Matan had played in all rehearsals for Saturday’s concert in Haifa with the German countertenor Andreas Scholl and his harpsichordist wife, Tamar Halperin. But on Sunday he failed to show up for the next concert in Tel Aviv.

The conductor Tal Barak announced that there had been a tragic event and the intended programme was cancelled. Instead, Halperin accompanied Scholl in a vocal recital.

 


Comments (0)

  1. I feel so saddened for this young man. Artists need to be teflon coated to withstand public criticism and competition, yet, at the same time, artists must be exquisitely fine-tuned and sensitive. Therein lies the danger. During practice, rehearsals, and study, we are never good enough. But by performance we must exude confidence, as if we’re the best.

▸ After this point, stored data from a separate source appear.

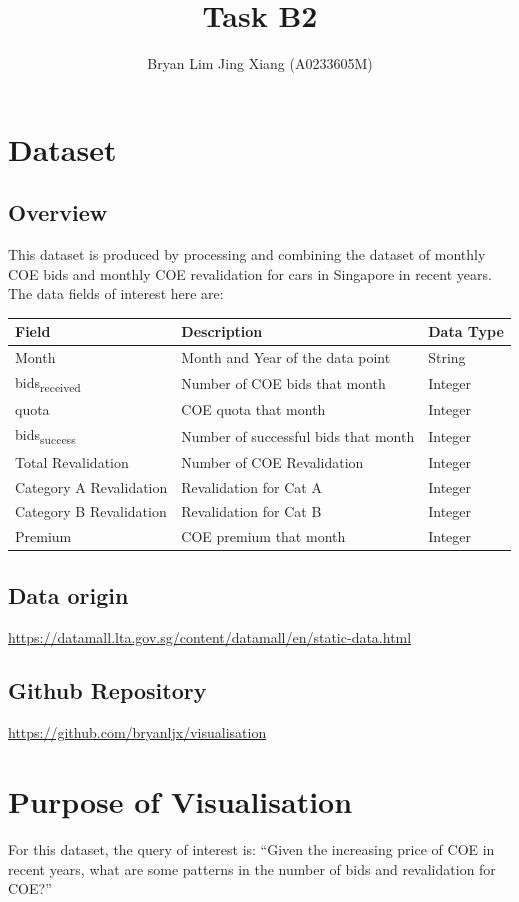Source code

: \documentclass[a4paper, 11pt]{article}
\author{Bryan Lim Jing Xiang (A0233605M)}
\date{}
\title{Task B2}
\begin{document}
\maketitle
\section{Dataset}
\label{sec:orgbc4f2c7}
\subsection{Overview}
\label{sec:orgc89d7f7}
This dataset is produced by processing and combining the dataset of monthly COE bids and monthly COE revalidation for cars in Singapore in recent years. The data fields of interest here are:

\begin{center}
\begin{tabular}{lll}
Field & Description & Data Type\\[0pt]
\hline
Month & Month and Year of the data point & String\\[0pt]
bids\textsubscript{received} & Number of COE bids that month & Integer\\[0pt]
quota & COE quota that month & Integer\\[0pt]
bids\textsubscript{success} & Number of successful bids that month & Integer\\[0pt]
Total Revalidation & Number of COE Revalidation & Integer\\[0pt]
Category A Revalidation & Revalidation for Cat A & Integer\\[0pt]
Category B Revalidation & Revalidation for Cat B & Integer\\[0pt]
Premium & COE premium that month & Integer\\[0pt]
\end{tabular}
\end{center}
\subsection{Data origin}
\label{sec:org04ec085}
\url{https://datamall.lta.gov.sg/content/datamall/en/static-data.html}
\subsection{Github Repository}
\label{sec:org5dfb771}
\url{https://github.com/bryanljx/visualisation}
\section{Purpose of Visualisation}
\label{sec:org5134b12}
For this dataset, the query of interest is: ``Given the increasing price of COE in recent years, what are some patterns in the number of bids and revalidation for COE?''
\end{document}
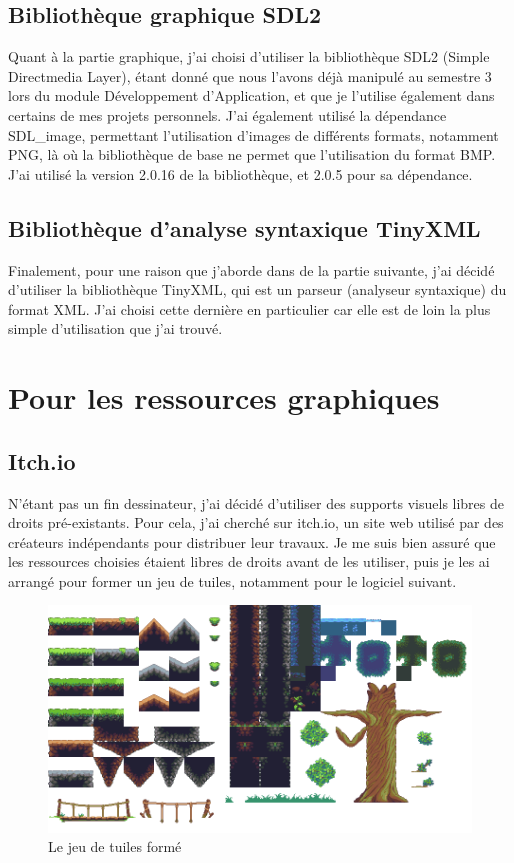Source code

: \documentclass[12pt, openany]{report}
\begin{document}
\subsection{Biblioth\`eque graphique SDL2}
Quant \`a la partie graphique, j'ai choisi d'utiliser la biblioth\`eque SDL2 (Simple Directmedia Layer), \'etant donn\'e que nous l'avons d\'ej\`a manipul\'e au semestre 3 lors du module D\'eveloppement d'Application, et que je l'utilise \'egalement dans certains de mes projets personnels. J'ai \'egalement utilis\'e la d\'ependance SDL\_image, permettant l'utilisation d'images de diff\'erents formats, notamment PNG, l\`a o\`u la biblioth\`eque de base ne permet que l'utilisation du format BMP.
\\
J'ai utilis\'e la version 2.0.16 de la biblioth\`eque, et 2.0.5 pour sa d\'ependance.

\subsection{Biblioth\`eque  d'analyse syntaxique TinyXML}
Finalement, pour une raison que j'aborde dans de la partie suivante, j'ai d\'ecid\'e d'utiliser la biblioth\`eque TinyXML, qui est un parseur (analyseur syntaxique) du format XML. J'ai choisi cette derni\`ere en particulier car elle est de loin la plus simple d'utilisation que j'ai trouv\'e.
\vfill
\section{Pour les ressources graphiques}
\subsection{Itch.io}
N'\'etant pas un fin dessinateur, j'ai d\'ecid\'e d'utiliser des supports visuels libres de droits pr\'e-existants. Pour cela, j'ai cherch\'e sur itch.io, un site web utilis\'e par des cr\'eateurs ind\'ependants pour distribuer leur travaux. Je me suis bien assur\'e que les ressources choisies \'etaient libres de droits avant de les utiliser, puis je les ai arrang\'e pour former un jeu de tuiles, notamment pour le logiciel suivant.
\begin{figure}[!h]
\centering
\includegraphics[scale=0.3]{Jungle_terrain.png}
\caption{Le jeu de tuiles form\'e}
\end{figure}
\end{document}
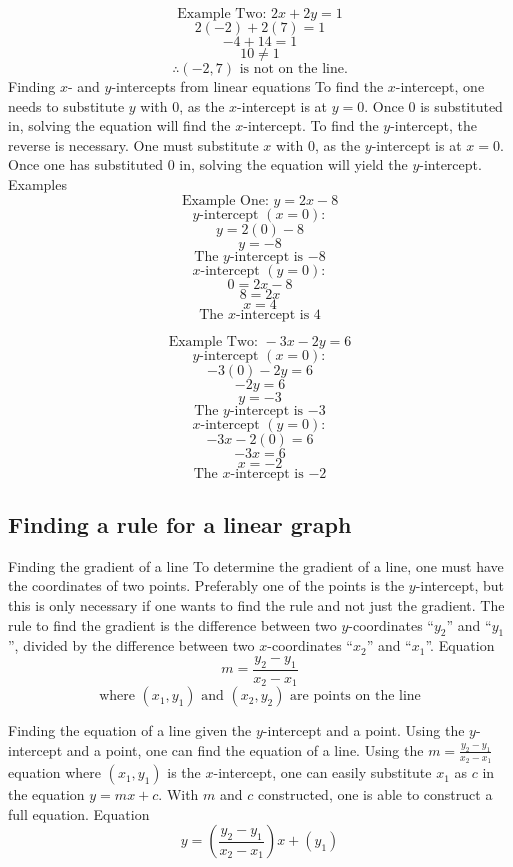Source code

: \begin{outline}
				\[\text{Example Two: }2x+2y=1\]
				\[2(-2) + 2(7) = 1\]
				\[-4 + 14 = 1\]
				\[10 \ne 1\]
				\[\therefore (-2, 7) \text{ is not on the line.}\]
	\1 Finding $x$- and $y$-intercepts from linear equations
		\2 To find the $x$-intercept, one needs to substitute $y$ with $0$, as the $x$-intercept is at $y=0$. Once $0$ is substituted in, solving the equation will find the $x$-intercept. To find the $y$-intercept, the reverse is necessary. One must substitute $x$ with $0$, as the $y$-intercept is at $x=0$. Once one has substituted $0$ in, solving the equation will yield the $y$-intercept.
			\3 Examples
				\[\text{Example One: }y = 2x - 8\]
				\[y\text{-intercept } (x=0):\]
				\[y = 2(0) - 8\]
				\[y = -8\]
				\[\text{The }y\text{-intercept is }{-8}\]
				\[x\text{-intercept } (y=0):\]
				\[0 = 2x - 8\]
				\[8 = 2x\]
				\[x = 4\]
				\[\text{The }x\text{-intercept is }4\]
				
				\[\text{Example Two: }-3x - 2y = 6\]
				\[y\text{-intercept }(x=0):\]
				\[-3(0) - 2y = 6\]
				\[-2y = 6\]
				\[y = -3\]
				\[\text{The }y\text{-intercept is }{-3}\]
				\[x\text{-intercept } (y=0):\]
				\[-3x - 2(0) = 6\]
				\[-3x = 6\]
				\[x = -2\]
				\[\text{The }x\text{-intercept is }{-2}\]

\0
\subsection{Finding a rule for a linear graph}
	\1 Finding the gradient of a line
		\2 To determine the gradient of a line, one must have the coordinates of two points. Preferably one of the points is the $y$-intercept, but this is only necessary if one wants to find the rule and not just the gradient. The rule to find the gradient is the difference between two $y$-coordinates ``$y_2$'' and ``$y_1$'', divided by the difference between two $x$-coordinates ``$x_2$'' and ``$x_1$''.
			\3 Equation
				\[m = \frac{y_2 - y_1}{x_2 - x_1}\]
				\[\text{where }(x_1, y_1)\text{ and }(x_2, y_2)\text{ are points on the line}\]
				
	\1 Finding the equation of a line given the $y$-intercept and a point.
		\2 Using the $y$-intercept and a point, one can find the equation of a line. Using the $m = \frac{y_2 - y_1}{x_2 - x_1}$ equation where $(x_1, y_1)$ is the $x$-intercept, one can easily substitute $x_1$ as $c$ in the equation $y = mx + c$. With $m$ and $c$ constructed, one is able to construct a full equation.
			\3 Equation
				\[y = \left(\frac{y_2 - y_1}{x_2 - x_1}\right)x + (y_1)\]
 

\end{outline}
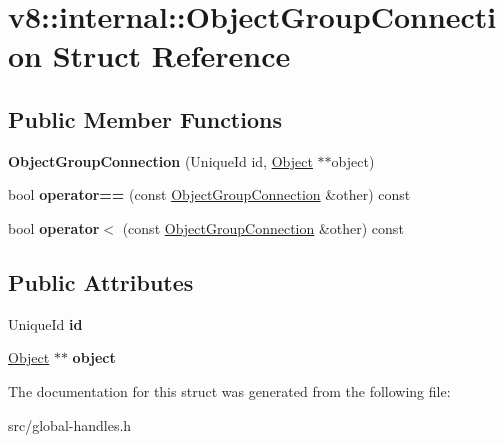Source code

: \hypertarget{structv8_1_1internal_1_1_object_group_connection}{}\section{v8\+:\+:internal\+:\+:Object\+Group\+Connection Struct Reference}
\label{structv8_1_1internal_1_1_object_group_connection}
\subsection*{Public Member Functions}
\begin{DoxyCompactItemize}
\item 
\hypertarget{structv8_1_1internal_1_1_object_group_connection_aae942fc86972d3e4b3789de8c32615da}{}{\bfseries Object\+Group\+Connection} (Unique\+Id id, \hyperlink{classv8_1_1internal_1_1_object}{Object} $\ast$$\ast$object)\label{structv8_1_1internal_1_1_object_group_connection_aae942fc86972d3e4b3789de8c32615da}

\item 
\hypertarget{structv8_1_1internal_1_1_object_group_connection_ab39b4572ee5f01d26517501fb91e5e87}{}bool {\bfseries operator==} (const \hyperlink{structv8_1_1internal_1_1_object_group_connection}{Object\+Group\+Connection} \&other) const \label{structv8_1_1internal_1_1_object_group_connection_ab39b4572ee5f01d26517501fb91e5e87}

\item 
\hypertarget{structv8_1_1internal_1_1_object_group_connection_ad0adfd0b34ab39d150b1b0e9ee078077}{}bool {\bfseries operator$<$} (const \hyperlink{structv8_1_1internal_1_1_object_group_connection}{Object\+Group\+Connection} \&other) const \label{structv8_1_1internal_1_1_object_group_connection_ad0adfd0b34ab39d150b1b0e9ee078077}

\end{DoxyCompactItemize}
\subsection*{Public Attributes}
\begin{DoxyCompactItemize}
\item 
\hypertarget{structv8_1_1internal_1_1_object_group_connection_ac9945a8f8541e7f539ee06ef82c8ebfe}{}Unique\+Id {\bfseries id}\label{structv8_1_1internal_1_1_object_group_connection_ac9945a8f8541e7f539ee06ef82c8ebfe}

\item 
\hypertarget{structv8_1_1internal_1_1_object_group_connection_a28554c5bd2d7fe28cd62323dd87e52f3}{}\hyperlink{classv8_1_1internal_1_1_object}{Object} $\ast$$\ast$ {\bfseries object}\label{structv8_1_1internal_1_1_object_group_connection_a28554c5bd2d7fe28cd62323dd87e52f3}

\end{DoxyCompactItemize}


The documentation for this struct was generated from the following file\+:\begin{DoxyCompactItemize}
\item 
src/global-\/handles.\+h\end{DoxyCompactItemize}
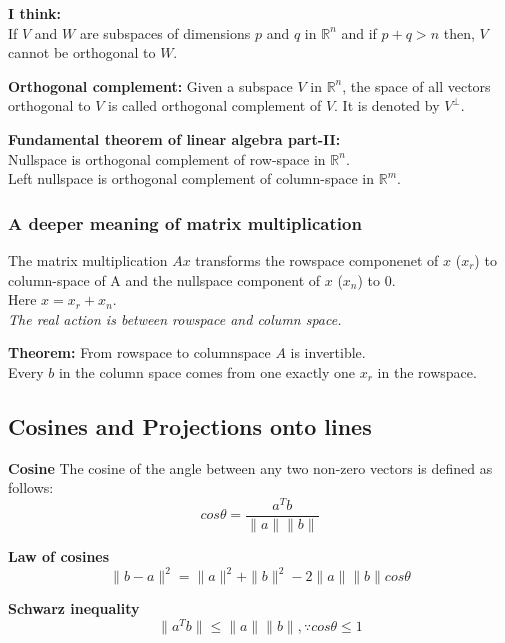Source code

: \begin{mdframed}[backgroundcolor=gray!20]
\textbf{I think:}\\
If $V$ and $W$ are subspaces of dimensions $p$ and $q$ in $\mathbb{R}^n$ and if $p + q > n$ then, $V$ cannot be orthogonal to $W$.  
\end{mdframed}

\textbf{Orthogonal complement:} Given a subspace $V$ in $\mathbb{R}^n$, the space of all vectors orthogonal to $V$ is called orthogonal complement of $V$. It is denoted by $V^{\perp}$.

\begin{mdframed}[backgroundcolor=gray!20]
\textbf{Fundamental theorem of linear algebra part-II:}\\
Nullspace is orthogonal complement of row-space in $\mathbb{R}^n$.\\
Left nullspace is orthogonal complement of column-space in $\mathbb{R}^m$.
\end{mdframed}

\subsubsection{A deeper meaning of matrix multiplication}
The matrix multiplication $Ax$ transforms the rowspace componenet of $x$ ($x_r$) to column-space of A and the nullspace component of $x$ ($x_n$) to $0$.\\
Here $x = x_r + x_n$.\\
\textit{The real action is between rowspace and column space.}
\begin{mdframed}[backgroundcolor=gray!20]
\textbf{Theorem:} From rowspace to columnspace $A$ is invertible. \\
Every $b$ in the column space comes from one exactly one $x_r$ in the rowspace.
\end{mdframed}



\subsection{Cosines and Projections onto lines}

\textbf{Cosine} The cosine of the angle between any two non-zero vectors is defined as follows:
$$cos\theta = \frac{a^Tb}{\|a\|\|b\|}$$

\textbf{Law of cosines}
$$\|b - a\|^2 = \|a\|^2 + \|b\|^2 - 2\|a\|\|b\|cos\theta$$

\textbf{Schwarz inequality}
$$\|a^Tb\| \leq \|a\|\|b\|, \because cos\theta \leq 1$$\\

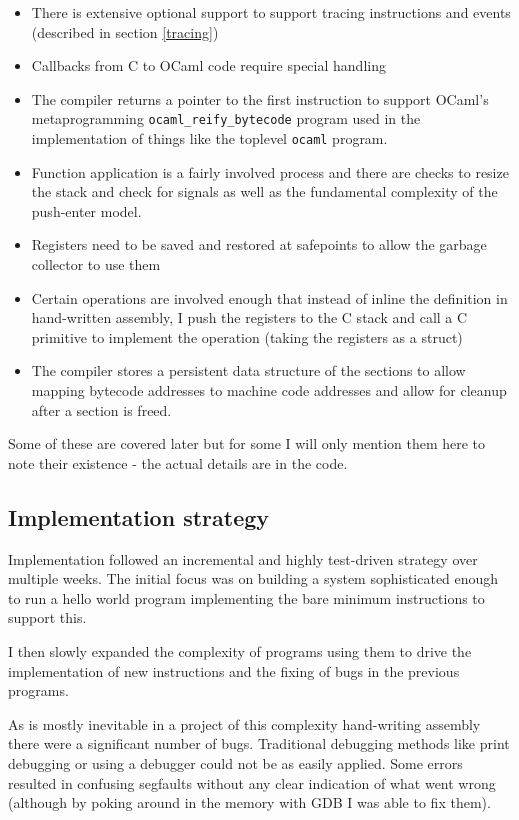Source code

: \begin{itemize}
    \item There is extensive optional support to support tracing instructions and events (described
          in section \ref{tracing})
    \item Callbacks from C to OCaml code require special handling
    \item The compiler returns a pointer to the first instruction to support OCaml's
          metaprogramming \texttt{ocaml\_reify\_bytecode} program used in the implementation of
          things like the
          toplevel \texttt{ocaml} program.
    \item Function application is a fairly involved process and there are checks to resize the
          stack and check for signals as well as the fundamental complexity of the push-enter
          model.
    \item Registers need to be saved and restored at safepoints to allow the garbage collector to
          use them
    \item Certain operations are involved enough that instead of inline the definition in
          hand-written assembly, I push the registers to the C stack and call a C primitive to
          implement the
          operation (taking the registers as a struct)
    \item The compiler stores a persistent data structure of the sections to allow mapping bytecode
          addresses to
          machine code addresses and allow for cleanup after a section is freed.
\end{itemize}

Some of these are covered later but for some I will only mention them here to note their existence
- the actual details are in the code.

\subsection{Implementation strategy}

Implementation followed an incremental and highly test-driven strategy over multiple weeks. The
initial focus was on building a system sophisticated enough to run a hello world program
implementing the bare minimum instructions to support this.

I then slowly expanded the complexity of programs using them to drive the implementation of new
instructions and the fixing of bugs in the previous programs.

As is mostly inevitable in a project of this complexity hand-writing assembly there were a
significant number of bugs. Traditional debugging methods like print debugging or using a debugger
could not be as easily applied. Some errors resulted in confusing segfaults without any clear
indication
of what went wrong (although by poking around in the memory with GDB I was able to fix them).

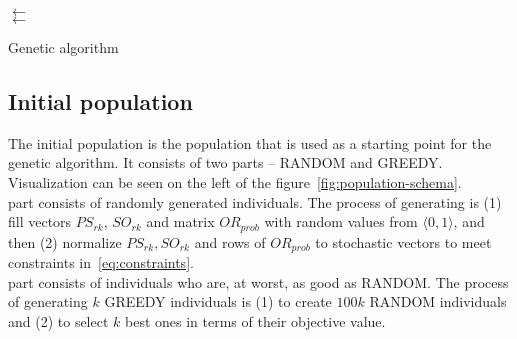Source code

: \begin{algorithm}[H]
    \SetAlgoLined
    \LinesNumbered





    \Population $\leftarrow$ \GenerateInitialPopulation \\
    \Best $\leftarrow$ \SelectBest{\Population} \\

    \KwRet{\Best}

    \caption{Genetic algorithm}\label{alg:genetic}
\end{algorithm}

\subsection{Initial population}\label{subsec:initial-population}
The initial population is the population that is used as a starting point for the genetic algorithm.
It consists of two parts – RANDOM and GREEDY.
Visualization can be seen on the left of the figure~\ref{fig:population-schema}.
\\

 part consists of randomly generated individuals.
The process of generating is (1) fill vectors $PS_{rk}$, $SO_{rk}$ and matrix $OR_{prob}$ with random values from $\langle 0,1 \rangle$,
and then (2) normalize $PS_{rk}, SO_{rk}$ and rows of $OR_{prob}$  to stochastic vectors to meet constraints in~\ref{eq:constraints}.\\

 part consists of individuals who are, at worst, as good as RANDOM.
The process of generating $k$ GREEDY individuals is (1) to create $100k$ RANDOM individuals and (2) to select $k$ best ones
in terms of their objective value.\\

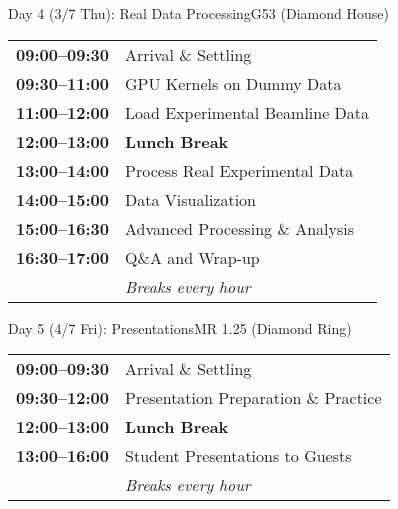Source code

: \documentclass[11pt, a4paper]{article}
\begin{document}
\vspace{1em}

\begin{daycard}{Day 4 (3/7 Thu): Real Data Processing}{G53 (Diamond House)}
\begin{tabular}{@{}p{2.8cm}p{\dimexpr\linewidth-3.1cm}@{}}
\textbf{\color{textmuted}09:00--09:30} & Arrival \& Settling \\
\textbf{\color{textmuted}09:30--11:00} & GPU Kernels on Dummy Data \\
\textbf{\color{textmuted}11:00--12:00} & Load Experimental Beamline Data \\
\textbf{\color{textmuted}12:00--13:00} & \textbf{Lunch Break} \\
\textbf{\color{textmuted}13:00--14:00} & Process Real Experimental Data \\
\textbf{\color{textmuted}14:00--15:00} & Data Visualization \\
\textbf{\color{textmuted}15:00--16:30} & Advanced Processing \& Analysis \\
\textbf{\color{textmuted}16:30--17:00} & Q\&A and Wrap-up \\[0.3em]
& \textit{\color{textsecondary}Breaks every hour}
\end{tabular}
\end{daycard}

\vspace{1em}

\begin{daycard}{Day 5 (4/7 Fri): Presentations}{MR 1.25 (Diamond Ring)}
\begin{tabular}{@{}p{2.8cm}p{\dimexpr\linewidth-3.1cm}@{}}
\textbf{\color{textmuted}09:00--09:30} & Arrival \& Settling \\
\textbf{\color{textmuted}09:30--12:00} & Presentation Preparation \& Practice \\
\textbf{\color{textmuted}12:00--13:00} & \textbf{Lunch Break} \\
\textbf{\color{textmuted}13:00--16:00} & Student Presentations to Guests \\[0.3em]
& \textit{\color{textsecondary}Breaks every hour}
\end{tabular}
\end{daycard}
\end{document}
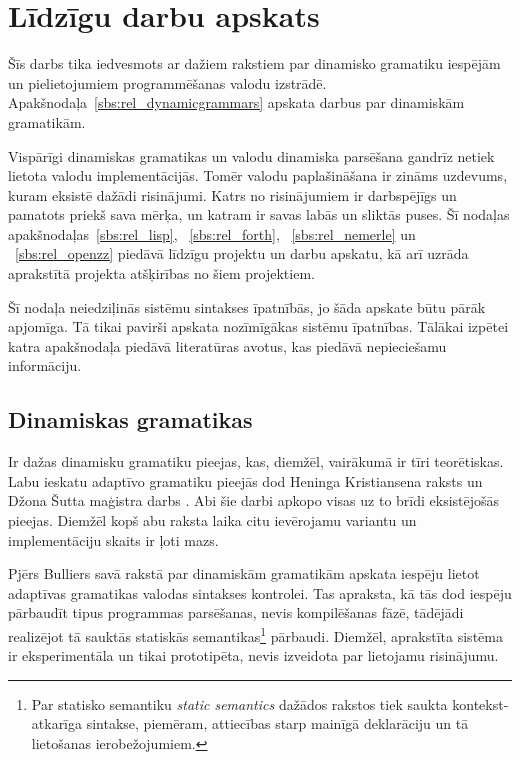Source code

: \section{Līdzīgu darbu apskats}
\label{s:related}

Šīs darbs tika iedvesmots ar dažiem rakstiem par dinamisko gramatiku iespējām un pielietojumiem programmēšanas valodu izstrādē. Apakšnodaļa~\ref{sbs:rel_dynamicgrammars} apskata darbus par dinamiskām gramatikām. 

Vispārīgi dinamiskas gramatikas un valodu dinamiska parsēšana gandrīz netiek lietota valodu implementācijās. Tomēr valodu paplašināšana ir zināms uzdevums, kuram eksistē dažādi risinājumi. Katrs no risinājumiem ir darbspējīgs un pamatots priekš sava mērķa, un katram ir savas labās un sliktās puses. Šī nodaļas apakšnodaļas~\ref{sbs:rel_lisp}, ~\ref{sbs:rel_forth}, ~\ref{sbs:rel_nemerle} un ~\ref{sbs:rel_openzz} piedāvā līdzīgu projektu un darbu apskatu, kā arī uzrāda aprakstītā projekta atšķirības no šiem projektiem.

Šī nodaļa neiedziļinās sistēmu sintakses īpatnībās, jo šāda apskate būtu pārāk apjomīga. Tā tikai pavirši apskata nozīmīgākas sistēmu īpatnības. Tālākai izpētei katra apakšnodaļa piedāvā literatūras avotus, kas piedāvā nepieciešamu informāciju.

\subsection{\label{sbs:rel_dynamicgrammars}Dinamiskas gramatikas}

Ir dažas dinamisku gramatiku pieejas, kas, diemžēl, vairākumā ir tīri teorētiskas. Labu ieskatu adaptīvo gramatiku pieejās dod Heninga Kristiansena raksts \cite{Christiansen:SurveyAdaptableGrammars} un Džona Šutta maģistra darbs \cite{Shutt:AdaptiveGrammars}. Abi šie darbi apkopo visas uz to brīdi eksistējošās pieejas. Diemžēl kopš abu raksta laika citu ievērojamu variantu un implementāciju skaits ir ļoti mazs.

Pjērs Bulliers savā rakstā par dinamiskām gramatikām \cite{Boullier:DynamicGrammars} apskata iespēju lietot adaptīvas gramatikas valodas sintakses kontrolei. Tas apraksta, kā tās dod iespēju pārbaudīt tipus programmas parsēšanas, nevis kompilēšanas fāzē, tādējādi realizējot tā sauktās statiskās semantikas\footnote{Par statisko semantiku \emph{static semantics} dažādos rakstos tiek saukta kontekst-atkarīga sintakse, piemēram, attiecības starp mainīgā deklarāciju un tā lietošanas ierobežojumiem.} pārbaudi. Diemžēl, aprakstīta sistēma ir eksperimentāla un tikai prototipēta, nevis izveidota par lietojamu risinājumu.

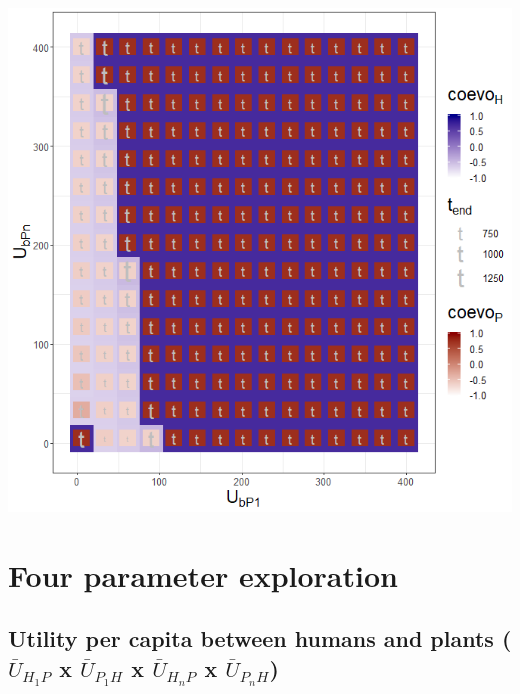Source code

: \documentclass[]{book}
\begin{document}
\includegraphics[width=1\linewidth]{plots/3_twoPar-U.bP1-U.bPn_plot}

\hypertarget{four-parameter-exploration}{%
\chapter{Four parameter exploration}\label{four-parameter-exploration}}

\newpage

\hypertarget{utility-per-capita-between-humans-and-plants-baru_h_1p-x-baru_p_1h-x-baru_h_np-x-baru_p_nh}{%
\section{\texorpdfstring{Utility per capita between humans and plants (\(\bar{U}_{H_{1}P}\) x \(\bar{U}_{P_{1}H}\) x \(\bar{U}_{H_{n}P}\) x \(\bar{U}_{P_{n}H}\))}{Utility per capita between humans and plants (\textbackslash{}bar\{U\}\_\{H\_\{1\}P\} x \textbackslash{}bar\{U\}\_\{P\_\{1\}H\} x \textbackslash{}bar\{U\}\_\{H\_\{n\}P\} x \textbackslash{}bar\{U\}\_\{P\_\{n\}H\})}}\label{utility-per-capita-between-humans-and-plants-baru_h_1p-x-baru_p_1h-x-baru_h_np-x-baru_p_nh}}
\end{document}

    It’s time for a survival tool kit or self help book for young performers. There are better strategies than suicide.

    1. gildemaro says:

      Dear Marjorie, the more I disagree with your comments about some average Brazilian baton and their line othe more I liked your actual comment on this sad, sad case. I can’t add one comma or yota to it, so I would like to ask for your kind permission to make your words mine. Real a sad story.
      (OT: Marjorie, by any chance you know Maarit from your time with “Mr.H” … ?)

      1. gildemaro says:

        sorry “baton waver” , “line of conduct” and “really a sad story” … But I’m being attacked by a raven, believe me or not …

  2. Marie Lamb says:

    I’ve had the day to think a bit about this young man and his sad end. I couldn’t help but think of your Slipped Disc postings last year about the tendency in the classical music world to sweep drug and alcohol abuse problems under the rug, with the attitude that “this doesn’t happen to classical musicians, only to those other people” who perform rock, pop, jazz, rap, etc. I recall that someone said that mental health issues among classical musicians should also be addressed, with support for the afflicted persons and for their families, not just to aid in recovery, but also to overcome the stigma that still exists. While I didn’t know Matan Givol and don’t know the details of his troubles, I have known depressed musical and radio colleagues who needed professional help and didn’t get it, or who knew they needed it but didn’t have the insurance or other support they needed. (In the U.S., insurance coverage for mental health is often far less than that provided for physical illnesses, and this may be an issue in other countries, too.) Even among non-musicians, mental health issues still carry too much of a stigma, with many who have them feeling that they’re weak or immoral, or that they should just “suck it up”. Until mental health problems are treated as health problems, and not as some sort of moral failing, I fear we’re going to see a lot more cases like Mr. Givol’s, both in the classical music world and elsewhere. My sympathies and prayers for him and his family.

  3. Dear Gildemaro,

    I want to applaud Norman Lebrecht for exposing relevant issues in the classical music world, and offering us all an equal voice. I cannot claim to be right in a matter that is so sensitive. I can only express my opinions based on previous experiences. I, too, had my share of unpleasantness—abuse—from certain baton wavers, and still display battle scars to prove it.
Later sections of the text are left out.